Pods and Nodes in Kubernetes

In Kubernetes, your application runs in containers which are encapsulated in a higher-level structure called a Pod. A pod usually contains one main container running your application, but can also have other supporting containers. Nodes are the worker machines in a Kubernetes cluster where your pods are scheduled to run. Each node is a virtual or physical machine, depending on the cluster.

Scaling in Kubernetes

As your application workload changes, you may need to adjust the compute resources allocated - this is known as scaling. Kubernetes supports two main approaches:

  1. Horizontal Scaling: Adding more pod replicas to distribute load (scale out).

  2. Vertical Scaling: Increasing CPU/memory resources of existing pods (scale up).

Horizontal Pod Autoscaler (HPA)

The Horizontal Pod Autoscaler (HPA) is a native Kubernetes feature that can automatically scale the number of pod replicas based on observed CPU utilization, memory usage, or custom metrics. Here’s how it works:

  1. You specify a deployment and define the minimum and maximum number of replicas to run.
  2. HPA continuously monitors metrics like CPU and memory usage of the pods.
  3. When resource usage exceeds a defined threshold (e.g. 70% CPU), HPA increases the number of pods (not nodes), up to the specified maximum.
  4. When resource usage drops, HPA can decrease the pod count to the defined minimum to save resources.

HPA allows your application to automatically adapt to changes in traffic or resource consumption, without manual intervention.

Vertical Pod Autoscaler (VPA)

While HPA scales the number of pod replicas, the Vertical Pod Autoscaler (VPA) adjusts the CPU and memory resources pods request. VPA monitors historic and current CPU and memory usage of pods and provides recommended resource limits and requests to ensure pods are scheduled with optimal resources. VPA can operate in several modes - it can automatically update pod resource requirements or only provide recommendations.

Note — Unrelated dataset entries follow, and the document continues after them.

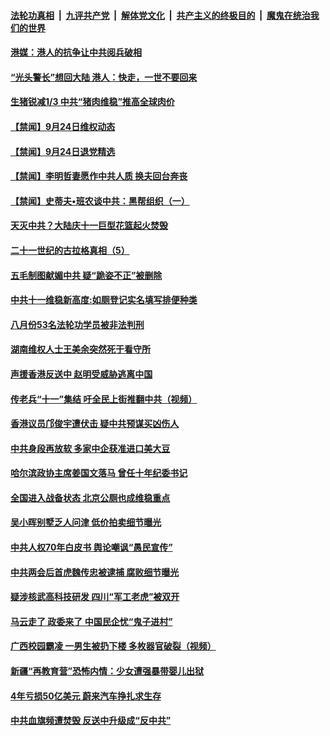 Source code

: ####  [法轮功真相](../../../../basic/blob/master/README.md?t=09250300) &nbsp;|&nbsp; [九评共产党](../../../../9ping.md/blob/master/README.md?t=09250300) &nbsp;|&nbsp; [解体党文化](../../../../jtdwh.md/blob/master/README.md?t=09250300)  &nbsp;|&nbsp; [共产主义的终极目的](../../../../gczydzjmd.md/blob/master/README.md?t=09250300) &nbsp;|&nbsp; [魔鬼在统治我们的世界](../../../../mgztzwmdsj.md/blob/master/README.md?t=09250300) 

#### [港媒：港人的抗争让中共阅兵破相](../pages/prog204/a102672168.md?t=09250300) 

#### [“光头警长”想回大陆 港人：快走，一世不要回来](../pages/prog204/a102672158.md?t=09250300) 

#### [生猪锐减1/3 中共“猪肉维稳”推高全球肉价](../pages/prog204/a102671948.md?t=09250300) 

#### [【禁闻】9月24日维权动态](../pages/prog204/a102672084.md?t=09250300) 

#### [【禁闻】9月24日退党精选](../pages/prog204/a102672077.md?t=09250300) 

#### [【禁闻】李明哲妻愿作中共人质 换夫回台奔丧](../pages/prog204/a102672010.md?t=09250300) 

#### [【禁闻】史蒂夫•班农谈中共：黑帮组织（一）](../pages/prog204/a102671887.md?t=09250300) 

#### [天灭中共？大陆庆十一巨型花篮起火焚毁](../pages/prog204/a102671873.md?t=09250300) 

#### [二十一世纪的古拉格真相（5）](../pages/prog204/a102671878.md?t=09250300) 

#### [五毛制图献媚中共 疑“跪姿不正”被删除](../pages/prog204/a102671836.md?t=09250300) 

#### [中共十一维稳新高度:如厕登记实名填写排便种类](../pages/prog204/a102671763.md?t=09250300) 

#### [八月份53名法轮功学员被非法判刑](../pages/prog204/a102671559.md?t=09250300) 


#### [湖南维权人士王美余突然死于看守所](../pages/prog204/a102671628.md?t=09250300) 

#### [声援香港反送中 赵明受威胁逃离中国](../pages/prog204/a102671591.md?t=09250300) 

#### [传老兵“十一”集结 吁全民上街推翻中共（视频）](../pages/prog204/a102671476.md?t=09250300) 


#### [香港议员邝俊宇遭伏击 疑中共预谋买凶伤人](../pages/prog204/a102671593.md?t=09250300) 

#### [中共身段再放软 多家中企获准进口美大豆](../pages/prog204/a102671548.md?t=09250300) 

#### [哈尔滨政协主席姜国文落马 曾任十年纪委书记](../pages/prog204/a102671549.md?t=09250300) 

#### [全国进入战备状态 北京公厕也成维稳重点](../pages/prog204/a102671526.md?t=09250300) 

#### [吴小晖别墅乏人问津 低价拍卖细节曝光](../pages/prog204/a102671504.md?t=09250300) 

#### [中共人权70年白皮书 舆论嘲讽“愚民宣传”](../pages/prog204/a102671500.md?t=09250300) 

#### [中共两会后首虎魏传忠被逮捕 腐败细节曝光](../pages/prog204/a102671406.md?t=09250300) 

#### [疑涉核武高科技研发 四川“军工老虎”被双开](../pages/prog204/a102671379.md?t=09250300) 

#### [马云走了 政委来了 中国民企忧“鬼子进村”](../pages/prog204/a102671378.md?t=09250300) 

#### [广西校园霸凌 一男生被扔下楼 多枚器官破裂（视频）](../pages/prog204/a102671358.md?t=09250300) 

#### [新疆“再教育营”恐怖内情：少女遭强暴带婴儿出狱](../pages/prog204/a102671329.md?t=09250300) 

#### [4年亏损50亿美元 蔚来汽车挣扎求生存](../pages/prog204/a102671342.md?t=09250300) 

#### [中共血旗频遭焚毁 反送中升级成“反中共”](../pages/prog204/a102671312.md?t=09250300)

While HPA and VPA handle pod-level scaling, they don’t address the need to scale the cluster itself. If pods cannot be scheduled due to insufficient cluster capacity, the Cluster Autoscaler can automatically provision new nodes

Cluster Autoscaler (CA)

Cluster Autoscaler is a tool that automatically adjusts the size of your Kubernetes cluster when one of the following conditions is true:

  • Some pods failed to run in the cluster due to insufficient resources.
  • There are nodes in the cluster that have been underutilized for an extended period of time and their pods can be placed on other existing nodes.

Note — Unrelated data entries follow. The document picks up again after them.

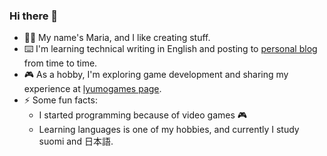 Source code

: ### Hi there 👋

- 👩‍💻 My name's Maria, and I like creating stuff. 
- ⌨️ I'm learning technical writing in English and posting to [personal blog](https://lyumotech.com) from time to time.
- 🎮 As a hobby, I'm exploring game development and sharing my experience at [lyumogames page](https://lyumogames.com/).
- ⚡ Some fun facts: 
  - I started programming because of video games 🎮
  - Learning languages is one of my hobbies, and currently I study suomi and 日本語.

<!--
**msaveleva/msaveleva** is a ✨ _special_ ✨ repository because its `README.md` (this file) appears on your GitHub profile.

Here are some ideas to get you started:

- 🔭 I’m currently working on ...
- 🌱 I’m currently learning ...
- 👯 I’m looking to collaborate on ...
- 🤔 I’m looking for help with ...
- 💬 Ask me about ...
- 📫 How to reach me: ...
- 😄 Pronouns: ...
- ⚡ Fun fact: ...
-->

The Cluster Autoscaler monitors the Kubernetes cluster for unscheduled pods and underutilized nodes. It decides to add or remove nodes by communicating with the cloud provider’s API. However, with Cluster Autoscaler:

  • You need to pre-define and manage multiple node groups for different instance types, zones, and purchase options.
  • Cluster Autoscaler can take several minutes to scale up nodes, as it relies on the cloud provider’s APIs and has to wait for nodes to become ready.
  • Cluster Autoscaler scales nodes based on resource utilization but doesn’t actively optimize for cost

All these limitations pave the way for Karpenter.

Karpenter

Karpenter is an open-source, high-performance Kubernetes cluster autoscaler that helps improve application availability and cluster efficiency by rapidly launching right-sized compute resources in response to changing application load. We listed the limitations of Cluster Autoscaler in the above paragraph. Karpenter addresses those by:

  • eliminating the need for node groups altogether. It provisions nodes directly based on the aggregate resource
  • requests of unscheduled pods. Karpenter automatically selects the best instance type and configuration based on pod requirements
  • Karpenter can launch nodes in milliseconds by directly interacting with the cloud provider’s fleet APIs, without the overhead of node groups
  • Karpenter can consolidate workloads onto fewer nodes by considering factors like instance type, pricing, and scheduling constraints

Now all the above solutions scale based on CPU / Memory metrics. Sometimes we need event-driven autoscaling to react to the number of incoming requests or data points to process in ETL pipelines. However, Horizontal Pod Autoscaler cannot scale pods in response to events, that’s where KEDA comes into the picture.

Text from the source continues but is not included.